**Directions for this task**.
All lines below containing "calibrated" are to be listed.

**Data for processing**.
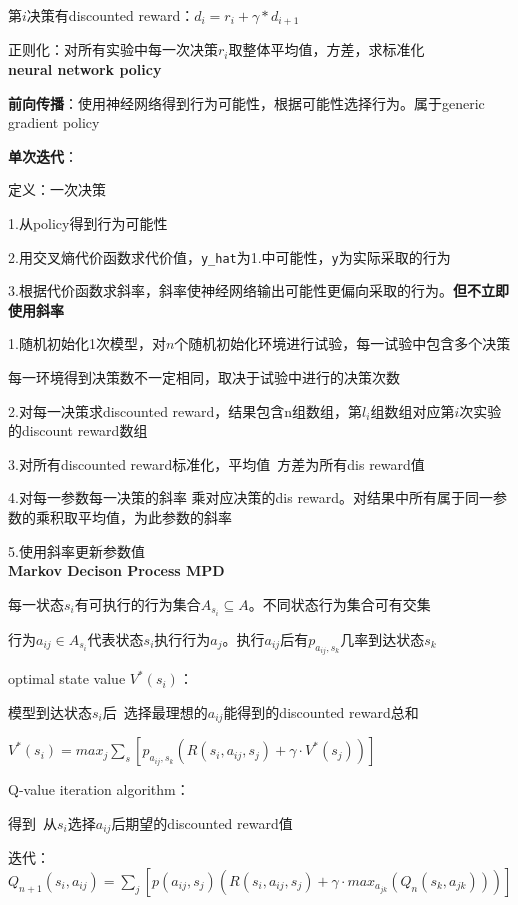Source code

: \documentclass[UTF8]{ctexart}
\begin{document}
  \quad 第$i$决策有discounted reward：$d_i = r_i + \gamma * d_{i+1}$
  
  \quad 正则化：对所有实验中每一次决策$r_i$取整体平均值，方差，求标准化\\
\textbf{neural network policy}

  \textbf{前向传播}：使用神经网络得到行为可能性，根据可能性选择行为。属于generic gradient policy

  \textbf{单次迭代}：

  \quad 定义：一次决策

  \quad \quad 1.从policy得到行为可能性

  \quad \quad 2.用交叉熵代价函数求代价值，\texttt{y\_hat}为1.中可能性，\texttt{y}为实际采取的行为

  \quad \quad 3.根据代价函数求斜率，斜率使神经网络输出可能性更偏向采取的行为。\textbf{但不立即使用斜率}

  \quad 1.随机初始化1次模型，对$n$个随机初始化环境进行试验，每一试验中包含多个决策
  
  \quad \quad 每一环境得到决策数不一定相同，取决于试验中进行的决策次数

  \quad 2.对每一决策求discounted reward，结果包含n组数组，第$l_i$组数组对应第$i$次实验的discount reward数组

  \quad 3.对所有discounted reward标准化，平均值\ 方差为所有dis reward值
  
  \quad 4.对每一参数每一决策的斜率 乘对应决策的dis reward。对结果中所有属于同一参数的乘积取平均值，为此参数的斜率

  \quad 5.使用斜率更新参数值\\
\textbf{Markov Decison Process MPD}

  每一状态$s_i$有可执行的行为集合$A_{s_i} \subseteq A$。不同状态行为集合可有交集

  行为$a_{ij} \in A_{s_i}$代表状态$s_i$执行行为$a_j$。执行$a_{ij}$后有$p_{a_{ij}, s_k}$几率到达状态$s_k$

  optimal state value $V^*(s_i)$：
  
  \quad 模型到达状态$s_i$后\ 选择最理想的$a_{ij}$能得到的discounted reward总和

  \quad $V^*(s_i) = max_j \sum_s [p_{a_{ij}, s_k} (R(s_i, a_{ij}, s_j) + \gamma \cdot V^*(s_j))]$
  
  Q-value iteration algorithm：

  \quad 得到\ 从$s_i$选择$a_{ij}$后期望的discounted reward值

  \quad 迭代：$Q_{n+1}(s_i, a_{ij}) = \sum_j [p(a_{ij}, s_j) (R(s_i, a_{ij}, s_j) + \gamma \cdot max_{a_{jk}} (Q_n(s_k, a_{jk})))]$
  
\end{document}
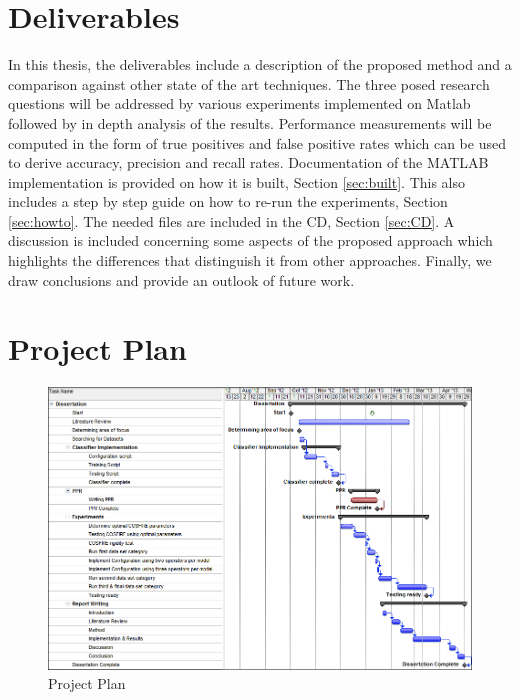 \section {Deliverables}
In this thesis, the deliverables include a description of the proposed method and a comparison against other state of the art techniques. The three posed research questions will be addressed by various experiments implemented on Matlab followed by in depth analysis of the results. Performance measurements will be computed in the form of true positives and false positive rates which can be used to derive accuracy, precision and recall rates. Documentation of the MATLAB implementation is provided on how it is built, Section \ref{sec:built}. This also includes a step by step guide on how to re-run the experiments, Section \ref{sec:howto}. The needed files are included in the CD, Section \ref{sec:CD}. A discussion is included concerning some aspects of the proposed approach which highlights the differences that distinguish it from other approaches. Finally, we draw conclusions and provide an outlook of future work.

\section {Project Plan}

\begin{figure}[H]
    \centering
    \includegraphics[angle=90,totalheight=0.89\textheight, keepaspectratio]{figures/introduction/capture.png}
    \caption[Thesis Project Plan]{Project Plan}
    \label{fig:projectplan}
  \end{figure}
  

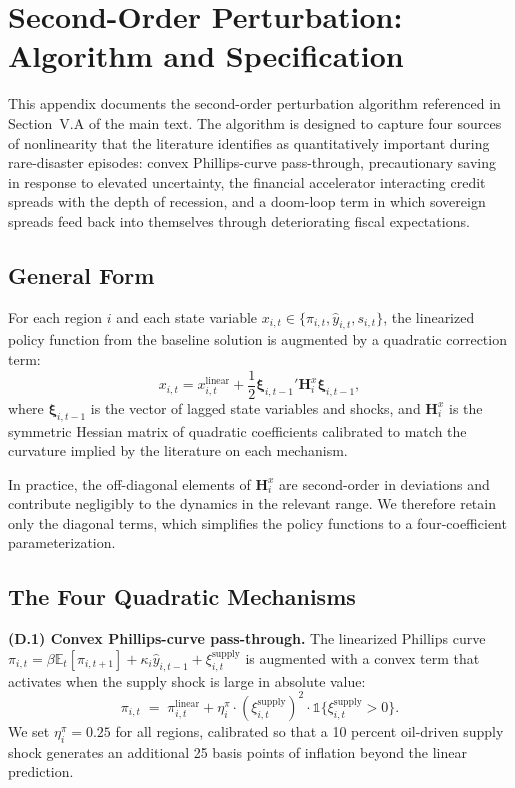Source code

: \documentclass[12pt,a4paper]{article}
\begin{document}
\section{Second-Order Perturbation: Algorithm and Specification}
\label{app:nonlinear}

This appendix documents the second-order perturbation algorithm referenced in Section~V.A of the main text. The algorithm is designed to capture four sources of nonlinearity that the literature identifies as quantitatively important during rare-disaster episodes: convex Phillips-curve pass-through, precautionary saving in response to elevated uncertainty, the financial accelerator interacting credit spreads with the depth of recession, and a doom-loop term in which sovereign spreads feed back into themselves through deteriorating fiscal expectations.

\subsection{General Form}

For each region $i$ and each state variable $x_{i,t} \in \{\pi_{i,t}, \hat{y}_{i,t}, s_{i,t}\}$, the linearized policy function from the baseline solution is augmented by a quadratic correction term:
\begin{equation}
x_{i,t} = x_{i,t}^{\text{linear}} + \frac{1}{2} \boldsymbol{\xi}_{i,t-1}' \mathbf{H}^x_i \boldsymbol{\xi}_{i,t-1},
\end{equation}
where $\boldsymbol{\xi}_{i,t-1}$ is the vector of lagged state variables and shocks, and $\mathbf{H}^x_i$ is the symmetric Hessian matrix of quadratic coefficients calibrated to match the curvature implied by the literature on each mechanism.

In practice, the off-diagonal elements of $\mathbf{H}^x_i$ are second-order in deviations and contribute negligibly to the dynamics in the relevant range. We therefore retain only the diagonal terms, which simplifies the policy functions to a four-coefficient parameterization.

\subsection{The Four Quadratic Mechanisms}

\textbf{(D.1) Convex Phillips-curve pass-through.} The linearized Phillips curve $\pi_{i,t} = \beta \mathbb{E}_t[\pi_{i,t+1}] + \kappa_i \hat{y}_{i,t-1} + \xi^{\text{supply}}_{i,t}$ is augmented with a convex term that activates when the supply shock is large in absolute value:
\begin{equation}
\pi_{i,t} \;=\; \pi_{i,t}^{\text{linear}} + \eta^\pi_i \cdot (\xi^{\text{supply}}_{i,t})^2 \cdot \mathbb{1}\{\xi^{\text{supply}}_{i,t} > 0\}.
\end{equation}
We set $\eta^\pi_i = 0.25$ for all regions, calibrated so that a 10 percent oil-driven supply shock generates an additional 25 basis points of inflation beyond the linear prediction.
\end{document}
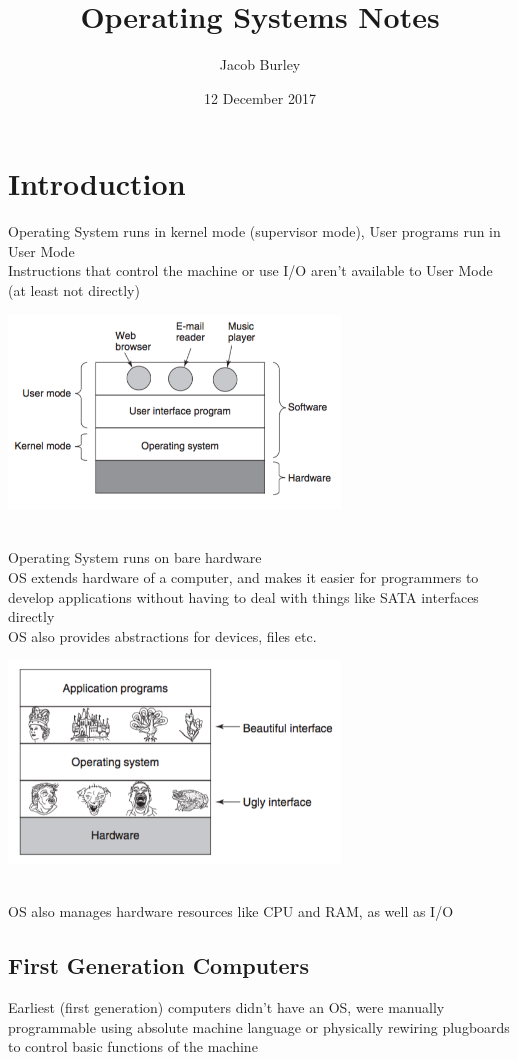 \documentclass{article}
\title{Operating Systems Notes}
\author{Jacob Burley} %
\date{12 December 2017}
\begin{document}
\maketitle
\section{Introduction}
Operating System runs in kernel mode (supervisor mode), User programs run in User Mode
\\Instructions that control the machine or use I/O aren't available to User Mode (at least not directly)
\begin{center}
\includegraphics[width= 250pt]{tex/ch1/1-1.png}
\end{center}
\\Operating System runs on bare hardware
\\OS extends hardware of a computer, and makes it easier for programmers to develop applications without having to deal with things like SATA interfaces directly
\\OS also provides abstractions for devices, files etc.
\begin{center}
\includegraphics[width = 250pt]{tex/ch1/1-2.png}
\end{center}
\\OS also manages hardware resources like CPU and RAM, as well as I/O
\subsection*{First Generation Computers}
Earliest (first generation) computers didn't have an OS, were manually programmable using absolute machine language or physically rewiring plugboards to control basic functions of the machine
\end{document}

**Response**.
where $\boldsymbol{\xi}_{i,t-1}$ is the vector of lagged state variables and shocks, and $\mathbf{H}^x_i$ is the symmetric Hessian matrix of quadratic coefficients calibrated to match the curvature implied by the literature on each mechanism.
We set $\eta^\pi_i = 0.25$ for all regions, calibrated so that a 10 percent oil-driven supply shock generates an additional 25 basis points of inflation beyond the linear prediction.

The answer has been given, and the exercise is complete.